I set out walking in the indicated direction, and sure enough, a few hundred yards of sloshing through watery grass brought me to our tent – hung up on the fence behind the Innovation Center pavilions. It was in relatively good shape, with only one pole section bent into a 30 degree banana shape. Recovering the runaway abode, I returned to our campsite, and we went into salvage mode. My wife took both tent shells to a rental house with a clothes dryer, while I collected the poles, discovering that only two sections (of the many in the two tents) we bent. Neither of them were kinked, so straightening them would simply take some careful persuasion, preferably with a bench vice. Ahh, but where to find such a vice?

Fortunately, AirVenture has a handy facility filled with volunteer builders and mechanics known as Emergency Aircraft Repair. I liberated (errr…borrowed) a golf cart, and headed down to their building south of Vintage Aircraft parking. Walking through the door, I proclaimed “I’ve got aluminum repairs to do!”, and the entire assembly of experts lit up and rose to their feet, eyes agleam, and hands rubbing with anticipation of the cutting, drilling, and riveting to come. “Oh, I’m sorry” I said, as I pulled the poles from behind my back, “please don’t get too excited – I just need to straighten a couple of tent poles.”

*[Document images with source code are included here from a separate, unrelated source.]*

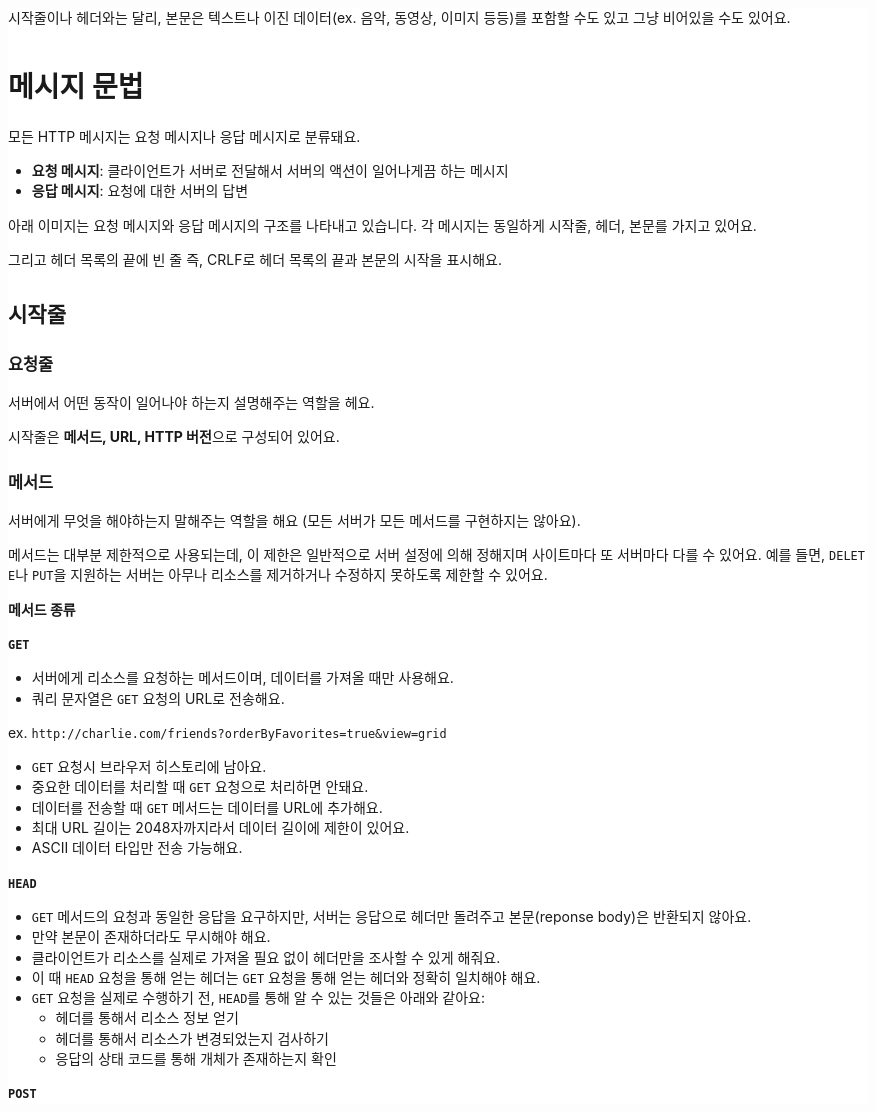 시작줄이나 헤더와는 달리, 본문은 텍스트나 이진 데이터(ex. 음악, 동영상, 이미지 등등)를 포함할 수도 있고 그냥 비어있을 수도 있어요.

# 메시지 문법

모든 HTTP 메시지는 요청 메시지나 응답 메시지로 분류돼요.

- **요청 메시지**: 클라이언트가 서버로 전달해서 서버의 액션이 일어나게끔 하는 메시지
- **응답 메시지**: 요청에 대한 서버의 답변

아래 이미지는 요청 메시지와 응답 메시지의 구조를 나타내고 있습니다. 각 메시지는 동일하게 시작줄, 헤더, 본문를 가지고 있어요.

그리고 헤더 목록의 끝에 빈 줄 즉, CRLF로 헤더 목록의 끝과 본문의 시작을 표시해요.

## 시작줄

### 요청줄

서버에서 어떤 동작이 일어나야 하는지 설명해주는 역할을 헤요.

시작줄은 **메서드, URL, HTTP 버전**으로 구성되어 있어요.

### 메서드

서버에게 무엇을 해야하는지 말해주는 역할을 해요 (모든 서버가 모든 메서드를 구현하지는 않아요).

메서드는 대부분 제한적으로 사용되는데, 이 제한은 일반적으로 서버 설정에 의해 정해지며 사이트마다 또 서버마다 다를 수 있어요. 예를 들면, `DELETE`나 `PUT`을 지원하는 서버는 아무나 리소스를 제거하거나 수정하지 못하도록 제한할 수 있어요.

**메서드 종류**

**`GET`**

- 서버에게 리소스를 요청하는 메서드이며, 데이터를 가져올 때만 사용해요.
- 쿼리 문자열은 `GET` 요청의 URL로 전송해요.

ex. `http://charlie.com/friends?orderByFavorites=true&view=grid`

- `GET` 요청시 브라우저 히스토리에 남아요.
- 중요한 데이터를 처리할 때 `GET` 요청으로 처리하면 안돼요.
- 데이터를 전송할 때 `GET` 메서드는 데이터를 URL에 추가해요.
- 최대 URL 길이는 2048자까지라서 데이터 길이에 제한이 있어요.
- ASCII 데이터 타입만 전송 가능해요.

**`HEAD`**

- `GET` 메서드의 요청과 동일한 응답을 요구하지만, 서버는 응답으로 헤더만 돌려주고 본문(reponse body)은 반환되지 않아요.
- 만약 본문이 존재하더라도 무시해야 해요.
- 클라이언트가 리소스를 실제로 가져올 필요 없이 헤더만을 조사할 수 있게 해줘요.
- 이 때 `HEAD` 요청을 통해 얻는 헤더는 `GET` 요청을 통해 얻는 헤더와 정확히 일치해야 해요.
- `GET` 요청을 실제로 수행하기 전, `HEAD`를 통해 알 수 있는 것들은 아래와 같아요:
  - 헤더를 통해서 리소스 정보 얻기
  - 헤더를 통해서 리소스가 변경되었는지 검사하기
  - 응답의 상태 코드를 통해 개체가 존재하는지 확인

**`POST`**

“You do know that this facility is here for AIRCRAFT repairs, don‘t you sir?” Was the icy response from one of the volunteers who was clearly disappointed that I hadn’t brought in a bent flap or elevator.

“Well yes, I understand that”, I replied, “But I’ll tell you what, I have a reliable witness who saw this particular tent fly about a quarter mile at an altitude of 25 feet – that’s better than the Wright Brothers did back in Kitty Hawk in 1903, so I’d say it’s appropriate that we call this an airplane incident, and get to fixing it!”

The audience pondered this for a moment, then the leader said “That’s good enough for us – how can we help?”

The spirit of homebuilding is strong in this bunch.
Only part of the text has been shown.